Collected data
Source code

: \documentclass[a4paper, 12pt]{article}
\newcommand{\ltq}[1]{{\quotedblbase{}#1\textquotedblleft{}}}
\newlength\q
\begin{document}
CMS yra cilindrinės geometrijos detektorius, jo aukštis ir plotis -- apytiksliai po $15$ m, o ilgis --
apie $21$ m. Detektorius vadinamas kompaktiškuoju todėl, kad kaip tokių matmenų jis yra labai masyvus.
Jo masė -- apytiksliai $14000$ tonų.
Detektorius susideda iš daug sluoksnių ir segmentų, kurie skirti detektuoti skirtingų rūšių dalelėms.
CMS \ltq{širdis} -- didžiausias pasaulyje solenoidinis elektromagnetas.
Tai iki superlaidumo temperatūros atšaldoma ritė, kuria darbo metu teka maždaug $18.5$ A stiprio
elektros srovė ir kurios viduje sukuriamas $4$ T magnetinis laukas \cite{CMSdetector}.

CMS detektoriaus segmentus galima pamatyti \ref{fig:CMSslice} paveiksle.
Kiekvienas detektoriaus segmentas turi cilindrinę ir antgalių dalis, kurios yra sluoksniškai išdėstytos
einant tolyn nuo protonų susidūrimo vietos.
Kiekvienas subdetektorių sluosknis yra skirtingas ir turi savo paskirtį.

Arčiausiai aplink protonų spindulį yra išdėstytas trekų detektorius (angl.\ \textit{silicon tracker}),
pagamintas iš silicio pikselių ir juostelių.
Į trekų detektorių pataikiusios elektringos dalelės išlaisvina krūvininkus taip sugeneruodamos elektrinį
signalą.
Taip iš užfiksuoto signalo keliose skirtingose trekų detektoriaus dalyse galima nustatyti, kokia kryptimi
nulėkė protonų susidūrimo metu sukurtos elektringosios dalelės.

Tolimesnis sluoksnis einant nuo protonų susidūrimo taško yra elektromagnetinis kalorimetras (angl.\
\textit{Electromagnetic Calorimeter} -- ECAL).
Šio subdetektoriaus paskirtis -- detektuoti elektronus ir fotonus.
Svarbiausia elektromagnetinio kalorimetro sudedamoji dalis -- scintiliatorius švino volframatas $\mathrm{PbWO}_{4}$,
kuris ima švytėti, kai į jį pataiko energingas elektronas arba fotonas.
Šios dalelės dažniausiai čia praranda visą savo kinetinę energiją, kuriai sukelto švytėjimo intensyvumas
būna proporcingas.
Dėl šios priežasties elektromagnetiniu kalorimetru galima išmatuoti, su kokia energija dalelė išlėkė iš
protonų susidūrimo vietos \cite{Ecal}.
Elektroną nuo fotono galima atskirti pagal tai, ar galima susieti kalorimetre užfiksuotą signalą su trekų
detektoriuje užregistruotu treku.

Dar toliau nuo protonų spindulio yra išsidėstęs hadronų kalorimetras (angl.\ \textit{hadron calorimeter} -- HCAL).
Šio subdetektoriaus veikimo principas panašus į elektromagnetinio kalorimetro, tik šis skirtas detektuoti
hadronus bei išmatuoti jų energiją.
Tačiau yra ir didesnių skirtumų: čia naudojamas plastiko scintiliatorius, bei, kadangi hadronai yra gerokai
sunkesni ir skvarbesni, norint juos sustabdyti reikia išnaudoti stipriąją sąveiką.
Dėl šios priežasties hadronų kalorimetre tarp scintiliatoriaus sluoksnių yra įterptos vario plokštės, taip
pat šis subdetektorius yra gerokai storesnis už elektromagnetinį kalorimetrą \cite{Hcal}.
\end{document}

ASSIGNMENT
Beginning at the line containing "Dar toliau nuo", repeat each line exactly through the last line of the entries, and include no other lines.

RESULT OF THIS TASK
Dar toliau nuo protonų spindulio yra išsidėstęs hadronų kalorimetras (angl.\ \textit{hadron calorimeter} -- HCAL).
Šio subdetektoriaus veikimo principas panašus į elektromagnetinio kalorimetro, tik šis skirtas detektuoti
hadronus bei išmatuoti jų energiją.
Tačiau yra ir didesnių skirtumų: čia naudojamas plastiko scintiliatorius, bei, kadangi hadronai yra gerokai
sunkesni ir skvarbesni, norint juos sustabdyti reikia išnaudoti stipriąją sąveiką.
Dėl šios priežasties hadronų kalorimetre tarp scintiliatoriaus sluoksnių yra įterptos vario plokštės, taip
pat šis subdetektorius yra gerokai storesnis už elektromagnetinį kalorimetrą \cite{Hcal}.
\end{document}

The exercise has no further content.